Emergency Kernel Reversion Tonight/Tomorrow 11PM PDT (GMT-0700)

     I am going to revert as many machines as I can tonight back to 5.18.19 kernel starting at 11pm.  I do not have time to prepare all the machines but what I do not get done will be finished tomorrow evening.  The 6.0.0 kernel up through RC4 was good, but RC5 and later has severe CPU stalls just like 5.19.x did and the kernel development people seem to be basically ignoring it.  5.18.19 is at END of LIFE which means it is not getting any security updates or fixes, but at least it is stable.  Nothing after it, currently available, works.  If you’re seeing long load times in mail, etc, this is the cause.  So there will be some outages tonight from 11PM until I can’t work any later and then again tomorrow at 11PM though probably less service affecting as I will focus on the physical servers and the more busy servers, web, mail, and ubuntu and debian shell servers tonight.

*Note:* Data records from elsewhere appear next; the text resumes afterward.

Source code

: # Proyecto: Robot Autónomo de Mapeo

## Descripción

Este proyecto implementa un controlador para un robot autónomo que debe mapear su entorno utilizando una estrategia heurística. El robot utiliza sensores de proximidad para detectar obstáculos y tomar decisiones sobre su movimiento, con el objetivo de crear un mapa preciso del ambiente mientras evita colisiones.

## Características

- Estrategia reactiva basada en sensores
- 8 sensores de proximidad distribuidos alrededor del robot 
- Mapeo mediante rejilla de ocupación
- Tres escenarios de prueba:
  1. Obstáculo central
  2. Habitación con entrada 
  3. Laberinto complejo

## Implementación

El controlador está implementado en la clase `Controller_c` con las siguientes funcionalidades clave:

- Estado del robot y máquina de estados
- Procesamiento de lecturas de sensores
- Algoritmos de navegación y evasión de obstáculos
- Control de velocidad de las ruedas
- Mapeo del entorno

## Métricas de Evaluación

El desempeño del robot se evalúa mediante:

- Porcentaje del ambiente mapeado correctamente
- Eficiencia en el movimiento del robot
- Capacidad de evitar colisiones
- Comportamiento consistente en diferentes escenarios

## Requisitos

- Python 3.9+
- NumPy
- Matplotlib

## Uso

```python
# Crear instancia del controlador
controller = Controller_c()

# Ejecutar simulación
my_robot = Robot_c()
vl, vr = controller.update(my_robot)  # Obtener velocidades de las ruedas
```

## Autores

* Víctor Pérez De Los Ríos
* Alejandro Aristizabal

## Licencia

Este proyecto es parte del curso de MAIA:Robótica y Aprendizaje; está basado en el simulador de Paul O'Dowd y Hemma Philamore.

    This also affects all of our Fediverse services, https://friendica.eskimo.com, https://www.hubzilla.eskimo.com/, https://nextcloud.eskimo.com/, and https://yacy.eskimo.com/.

PHP Upgrade

     I’ve upgraded the versions of PHP available now to include 5.6, 7.0, 7.1, 7.2, 7.3, 7.4, 8.0, 8.1, and 8.2, 8.2 isn’t entirely complete yet so I don’t recommend it’s use though it is fundamentally functional but no redis cache, no memcache, etc.  I have not yet updated the documentation on how to select 8.1 or 8.2, but it is basically the same scheme as all the other versions.

     I have changed the default version of PHP from 7.4 to 8.0 and am in the process of upgrading various web applications to the latest versions to support PHP 8.0, so if something isn’t working on our website yet, it should be fixed by the end of this evening.

Scientific7 Down

     Scientific7.eskimo.com is down.  I broke it in an attempt to convert the /boot file system from 128 bit inodes to 256 bit inodes to accommodate 64-bit timestamps so that it can work beyond 2038, though why, given the end of life is ten years before that, is somewhat lost on me.  At any rate, restoring from backups, will probably take about an hour.

Kernel Upgrade Tonight 11PM PDT (GMT-0700)

     I will be performing a kernel upgrade of all Eskimo North servers starting at 11PM tonight, I expect to conclude by 11:30PM.  If all goes well, no individual service should be down for more than about ten minutes, most fewer.

     This will include shell servers, e-mail, web hosting, and fediverse services including https://friendica.eskimo.com/, https://hubzilla.eskimo.com/, https://nextcloud.eskimo.com/, and https://yacy.eskimo.com/.

Reboots Completed

     Reboots are completed.  I did not have any issues with the web server running for five days on the new kernel, but 1/2 hour after reboot it failed, so not sure if a fluke or a real problem.  I’ll keep an eye on it.

Kernel Upgrades Friday Sept 9th 11pm PDT (-0700GMT)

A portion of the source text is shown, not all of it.